Please reproduce all entries word for word and omit their pictures.
BEGIN
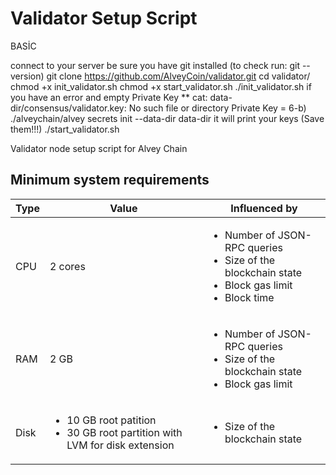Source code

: # Validator Setup Script

BASİC

connect to your server
be sure you have git installed (to check run: git --version)
git clone https://github.com/AlveyCoin/validator.git
cd validator/
chmod +x init_validator.sh
chmod +x start_validator.sh
./init_validator.sh
if you have an error and empty Private Key ** cat: data-dir/consensus/validator.key: No such file or directory Private Key = 6-b) ./alveychain/alvey secrets init --data-dir data-dir
it will print your keys (Save them!!!)
./start_validator.sh





Validator node setup script for Alvey Chain

## Minimum system requirements

| Type | Value                                                                                          | Influenced by                                                                                                                |
|------|------------------------------------------------------------------------------------------------|------------------------------------------------------------------------------------------------------------------------------|
| CPU  | 2 cores                                                                                        | <ul><li>Number of JSON-RPC queries</li><li>Size of the blockchain state</li><li>Block gas limit</li><li>Block time</li></ul> |
| RAM  | 2 GB                                                                                           | <ul><li>Number of JSON-RPC queries</li><li>Size of the blockchain state</li><li>Block gas limit</li></ul>                    |
| Disk | <ul><li>10 GB root patition</li><li>30 GB root partition with LVM for disk extension</li></ul> | <ul><li>Size of the blockchain state</li></ul>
END
## Task response
Source code

: # Validator Setup Script

BASİC

connect to your server
be sure you have git installed (to check run: git --version)
git clone https://github.com/AlveyCoin/validator.git
cd validator/
chmod +x init_validator.sh
chmod +x start_validator.sh
./init_validator.sh
if you have an error and empty Private Key ** cat: data-dir/consensus/validator.key: No such file or directory Private Key = 6-b) ./alveychain/alvey secrets init --data-dir data-dir
it will print your keys (Save them!!!)
./start_validator.sh





Validator node setup script for Alvey Chain

## Minimum system requirements

| Type | Value                                                                                          | Influenced by                                                                                                                |
|------|------------------------------------------------------------------------------------------------|------------------------------------------------------------------------------------------------------------------------------|
| CPU  | 2 cores                                                                                        | <ul><li>Number of JSON-RPC queries</li><li>Size of the blockchain state</li><li>Block gas limit</li><li>Block time</li></ul> |
| RAM  | 2 GB                                                                                           | <ul><li>Number of JSON-RPC queries</li><li>Size of the blockchain state</li><li>Block gas limit</li></ul>                    |
| Disk | <ul><li>10 GB root patition</li><li>30 GB root partition with LVM for disk extension</li></ul> | <ul><li>Size of the blockchain state</li></ul>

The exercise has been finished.